### WORK ITEM
Some lines below hold "from". Pick them out and copy them.

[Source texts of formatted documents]
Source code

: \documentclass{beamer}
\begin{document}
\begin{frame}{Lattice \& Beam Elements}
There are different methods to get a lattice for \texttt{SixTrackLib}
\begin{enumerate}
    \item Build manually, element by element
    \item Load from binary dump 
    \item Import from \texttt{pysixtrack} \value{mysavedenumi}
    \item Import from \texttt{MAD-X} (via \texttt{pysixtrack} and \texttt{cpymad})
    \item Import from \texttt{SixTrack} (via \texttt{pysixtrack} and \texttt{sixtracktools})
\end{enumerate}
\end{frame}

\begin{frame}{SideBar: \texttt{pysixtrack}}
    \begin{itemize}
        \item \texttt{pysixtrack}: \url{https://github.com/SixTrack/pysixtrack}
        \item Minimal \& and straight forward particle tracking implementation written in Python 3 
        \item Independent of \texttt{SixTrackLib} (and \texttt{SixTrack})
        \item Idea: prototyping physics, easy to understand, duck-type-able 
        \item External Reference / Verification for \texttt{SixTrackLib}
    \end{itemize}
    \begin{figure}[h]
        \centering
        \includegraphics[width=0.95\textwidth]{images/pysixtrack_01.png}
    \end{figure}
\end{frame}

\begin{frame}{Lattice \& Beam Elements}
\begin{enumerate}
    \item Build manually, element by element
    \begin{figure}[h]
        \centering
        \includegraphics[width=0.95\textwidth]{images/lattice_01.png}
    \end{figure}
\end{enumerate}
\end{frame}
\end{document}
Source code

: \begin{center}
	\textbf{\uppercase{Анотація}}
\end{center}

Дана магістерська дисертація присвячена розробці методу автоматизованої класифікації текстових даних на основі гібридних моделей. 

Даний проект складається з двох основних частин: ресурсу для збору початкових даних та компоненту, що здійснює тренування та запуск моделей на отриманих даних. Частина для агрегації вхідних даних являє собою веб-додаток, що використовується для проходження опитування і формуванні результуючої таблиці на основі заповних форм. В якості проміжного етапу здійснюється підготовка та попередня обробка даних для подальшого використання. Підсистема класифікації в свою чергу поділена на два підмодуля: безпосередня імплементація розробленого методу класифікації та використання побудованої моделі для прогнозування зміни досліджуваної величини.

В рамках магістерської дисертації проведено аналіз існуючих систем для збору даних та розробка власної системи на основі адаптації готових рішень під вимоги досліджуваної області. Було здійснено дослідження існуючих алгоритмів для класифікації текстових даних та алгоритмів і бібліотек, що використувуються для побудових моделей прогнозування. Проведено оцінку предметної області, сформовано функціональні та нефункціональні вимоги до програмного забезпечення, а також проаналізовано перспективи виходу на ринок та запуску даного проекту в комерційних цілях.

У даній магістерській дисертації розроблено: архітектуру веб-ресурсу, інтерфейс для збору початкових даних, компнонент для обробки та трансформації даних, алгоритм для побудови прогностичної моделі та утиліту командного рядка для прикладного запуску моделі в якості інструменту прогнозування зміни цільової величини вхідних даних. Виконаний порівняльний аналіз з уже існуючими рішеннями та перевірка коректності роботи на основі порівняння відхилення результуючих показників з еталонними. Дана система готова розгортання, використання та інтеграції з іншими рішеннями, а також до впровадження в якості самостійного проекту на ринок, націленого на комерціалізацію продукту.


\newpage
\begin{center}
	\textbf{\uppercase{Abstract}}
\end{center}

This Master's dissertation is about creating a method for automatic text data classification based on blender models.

### EXERCISE RESULT
    \item Load from binary dump 
    \item Import from \texttt{pysixtrack} \value{mysavedenumi}
    \item Import from \texttt{MAD-X} (via \texttt{pysixtrack} and \texttt{cpymad})
    \item Import from \texttt{SixTrack} (via \texttt{pysixtrack} and \texttt{sixtracktools})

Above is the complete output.